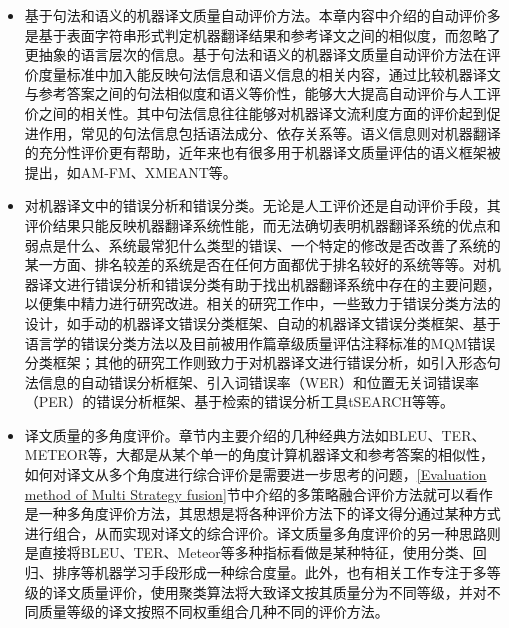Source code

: \begin{itemize}
\vspace{0.5em}
\item 基于句法和语义的机器译文质量自动评价方法。本章内容中介绍的自动评价多是基于表面字符串形式判定机器翻译结果和参考译文之间的相似度，而忽略了更抽象的语言层次的信息。基于句法和语义的机器译文质量自动评价方法在评价度量标准中加入能反映句法信息和语义信息的相关内容，通过比较机器译文与参考答案之间的句法相似度和语义等价性，能够大大提高自动评价与人工评价之间的相关性。其中句法信息往往能够对机器译文流利度方面的评价起到促进作用，常见的句法信息包括语法成分、依存关系等。语义信息则对机器翻译的充分性评价更有帮助，近年来也有很多用于机器译文质量评估的语义框架被提出，如AM-FM、XMEANT等。
\vspace{0.5em}
\item 对机器译文中的错误分析和错误分类。无论是人工评价还是自动评价手段，其评价结果只能反映机器翻译系统性能，而无法确切表明机器翻译系统的优点和弱点是什么、系统最常犯什么类型的错误、一个特定的修改是否改善了系统的某一方面、排名较差的系统是否在任何方面都优于排名较好的系统等等。对机器译文进行错误分析和错误分类有助于找出机器翻译系统中存在的主要问题，以便集中精力进行研究改进。相关的研究工作中，一些致力于错误分类方法的设计，如手动的机器译文错误分类框架、自动的机器译文错误分类框架、基于语言学的错误分类方法以及目前被用作篇章级质量评估注释标准的MQM错误分类框架；其他的研究工作则致力于对机器译文进行错误分析，如引入形态句法信息的自动错误分析框架、引入词错误率（WER）和位置无关词错误率（PER）的错误分析框架、基于检索的错误分析工具tSEARCH等等。
\vspace{0.5em}
\item 译文质量的多角度评价。章节内主要介绍的几种经典方法如BLEU、TER、METEOR等，大都是从某个单一的角度计算机器译文和参考答案的相似性，如何对译文从多个角度进行综合评价是需要进一步思考的问题，\ref{Evaluation method of Multi Strategy fusion}节中介绍的多策略融合评价方法就可以看作是一种多角度评价方法，其思想是将各种评价方法下的译文得分通过某种方式进行组合，从而实现对译文的综合评价。译文质量多角度评价的另一种思路则是直接将BLEU、TER、Meteor等多种指标看做是某种特征，使用分类、回归、排序等机器学习手段形成一种综合度量。此外，也有相关工作专注于多等级的译文质量评价，使用聚类算法将大致译文按其质量分为不同等级，并对不同质量等级的译文按照不同权重组合几种不同的评价方法。

\end{itemize}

• **Aim of the exercise**:
A word-for-word copy of the records above is needed, pictures excluded.

• **Exercise solution**:
Source code

: \begin{itemize}
\vspace{0.5em}
\item 基于句法和语义的机器译文质量自动评价方法。本章内容中介绍的自动评价多是基于表面字符串形式判定机器翻译结果和参考译文之间的相似度，而忽略了更抽象的语言层次的信息。基于句法和语义的机器译文质量自动评价方法在评价度量标准中加入能反映句法信息和语义信息的相关内容，通过比较机器译文与参考答案之间的句法相似度和语义等价性，能够大大提高自动评价与人工评价之间的相关性。其中句法信息往往能够对机器译文流利度方面的评价起到促进作用，常见的句法信息包括语法成分、依存关系等。语义信息则对机器翻译的充分性评价更有帮助，近年来也有很多用于机器译文质量评估的语义框架被提出，如AM-FM、XMEANT等。
\vspace{0.5em}
\item 对机器译文中的错误分析和错误分类。无论是人工评价还是自动评价手段，其评价结果只能反映机器翻译系统性能，而无法确切表明机器翻译系统的优点和弱点是什么、系统最常犯什么类型的错误、一个特定的修改是否改善了系统的某一方面、排名较差的系统是否在任何方面都优于排名较好的系统等等。对机器译文进行错误分析和错误分类有助于找出机器翻译系统中存在的主要问题，以便集中精力进行研究改进。相关的研究工作中，一些致力于错误分类方法的设计，如手动的机器译文错误分类框架、自动的机器译文错误分类框架、基于语言学的错误分类方法以及目前被用作篇章级质量评估注释标准的MQM错误分类框架；其他的研究工作则致力于对机器译文进行错误分析，如引入形态句法信息的自动错误分析框架、引入词错误率（WER）和位置无关词错误率（PER）的错误分析框架、基于检索的错误分析工具tSEARCH等等。
\vspace{0.5em}
\item 译文质量的多角度评价。章节内主要介绍的几种经典方法如BLEU、TER、METEOR等，大都是从某个单一的角度计算机器译文和参考答案的相似性，如何对译文从多个角度进行综合评价是需要进一步思考的问题，\ref{Evaluation method of Multi Strategy fusion}节中介绍的多策略融合评价方法就可以看作是一种多角度评价方法，其思想是将各种评价方法下的译文得分通过某种方式进行组合，从而实现对译文的综合评价。译文质量多角度评价的另一种思路则是直接将BLEU、TER、Meteor等多种指标看做是某种特征，使用分类、回归、排序等机器学习手段形成一种综合度量。此外，也有相关工作专注于多等级的译文质量评价，使用聚类算法将大致译文按其质量分为不同等级，并对不同质量等级的译文按照不同权重组合几种不同的评价方法。

\end{itemize}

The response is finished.